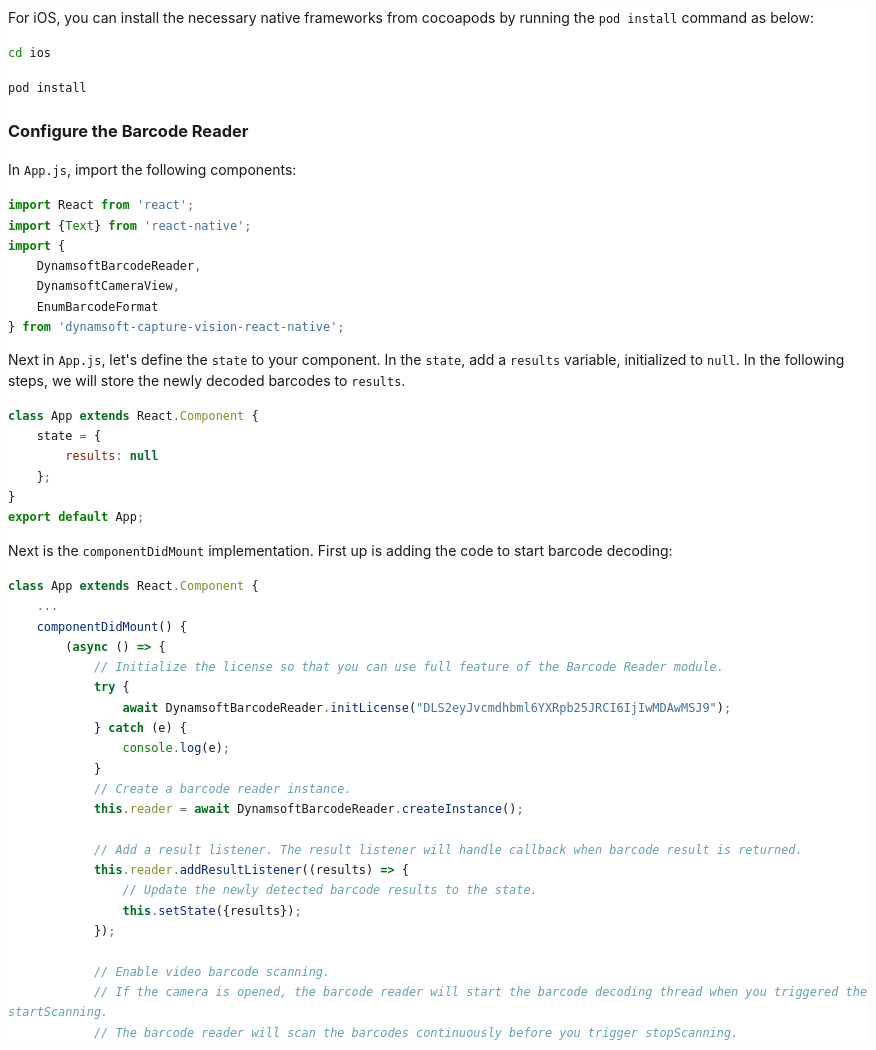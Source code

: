 For iOS, you can install the necessary native frameworks from cocoapods by running the `pod install` command as below:

```bash
cd ios
```

```bash
pod install
```

### Configure the Barcode Reader

In `App.js`, import the following components:

```js
import React from 'react';
import {Text} from 'react-native';
import {
    DynamsoftBarcodeReader,
    DynamsoftCameraView,
    EnumBarcodeFormat
} from 'dynamsoft-capture-vision-react-native';
```

Next in `App.js`, let's define the `state` to your component. In the `state`, add a `results` variable, initialized to `null`. In the following steps, we will store the newly decoded barcodes to `results`.

```js
class App extends React.Component {
    state = {
        results: null
    };
}
export default App;
```

Next is the `componentDidMount` implementation. First up is adding the code to start barcode decoding:

```js
class App extends React.Component {
    ...
    componentDidMount() {
        (async () => {
            // Initialize the license so that you can use full feature of the Barcode Reader module.
            try {
                await DynamsoftBarcodeReader.initLicense("DLS2eyJvcmdhbml6YXRpb25JRCI6IjIwMDAwMSJ9");
            } catch (e) {
                console.log(e);
            }
            // Create a barcode reader instance.
            this.reader = await DynamsoftBarcodeReader.createInstance();

            // Add a result listener. The result listener will handle callback when barcode result is returned. 
            this.reader.addResultListener((results) => {
                // Update the newly detected barcode results to the state.
                this.setState({results});
            });

            // Enable video barcode scanning.
            // If the camera is opened, the barcode reader will start the barcode decoding thread when you triggered the startScanning.
            // The barcode reader will scan the barcodes continuously before you trigger stopScanning.
```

* _Description of the task_:
How many of the lines in the data above carry the word "null"? Say the number and nothing else.

* _Result of the task_:
2